问题
I've a dataframe which looks like this
some feature another feature label
sample
0 ... ... ...
and I'd like to get a dataframe with multiindexed columns like this
features label
sample some another
0 ... ... ...
From the API it's not clear to me how to use from_arrays(), from_product(), from_tuples() or from_frame() correctly. The solution shall not depend on string parsing of the feature columns (some feature, another feature). The last column for the label is the last column and it's column name label may be used. How can I get want I want?
回答1:
From the API it's not clear to me how to use
from_arrays(),from_product(),from_tuples()orfrom_frame()correctly.

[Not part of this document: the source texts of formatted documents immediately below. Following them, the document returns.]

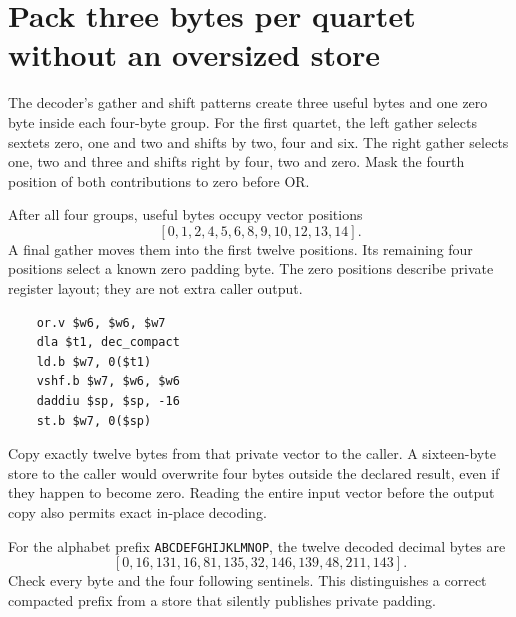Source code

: \section{Pack three bytes per quartet without an oversized store}
The decoder's gather and shift patterns create three useful bytes and one zero byte
inside each four-byte group. For the first quartet, the left gather selects sextets
zero, one and two and shifts by two, four and six. The right gather selects one, two
and three and shifts right by four, two and zero. Mask the fourth position of both
contributions to zero before OR.

After all four groups, useful bytes occupy vector positions
\[
  [0,1,2,4,5,6,8,9,10,12,13,14].
\]
A final gather moves them into the first twelve positions. Its remaining four positions
select a known zero padding byte. The zero positions describe private register layout;
they are not extra caller output.

\begin{verbatim}
    or.v $w6, $w6, $w7
    dla $t1, dec_compact
    ld.b $w7, 0($t1)
    vshf.b $w7, $w6, $w6
    daddiu $sp, $sp, -16
    st.b $w7, 0($sp)
\end{verbatim}

Copy exactly twelve bytes from that private vector to the caller. A sixteen-byte store
to the caller would overwrite four bytes outside the declared result, even if they
happen to become zero. Reading the entire input vector before the output copy also
permits exact in-place decoding.

For the alphabet prefix \texttt{ABCDEFGHIJKLMNOP}, the twelve decoded decimal bytes
are
\[
  [0,16,131,16,81,135,32,146,139,48,211,143].
\]
Check every byte and the four following sentinels. This distinguishes a correct compacted
prefix from a store that silently publishes private padding.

It is mainly used, if generate new DataFrame with MultiIndex independent of original columns names.
So it means if need completely new MultiIndex, e.g. by lists or arrays:
a = ['a','a','b']
b = ['x','y','z']
df.columns = pd.MultiIndex.from_arrays([a,b])
print (df)
a b
x y z
sample
0 2 3 5
1 4 5 7
EDIT1: If want set all columns to MultiIndex all columns same way without last one:
a = ['parent'] * (len(df.columns) - 1) + ['label']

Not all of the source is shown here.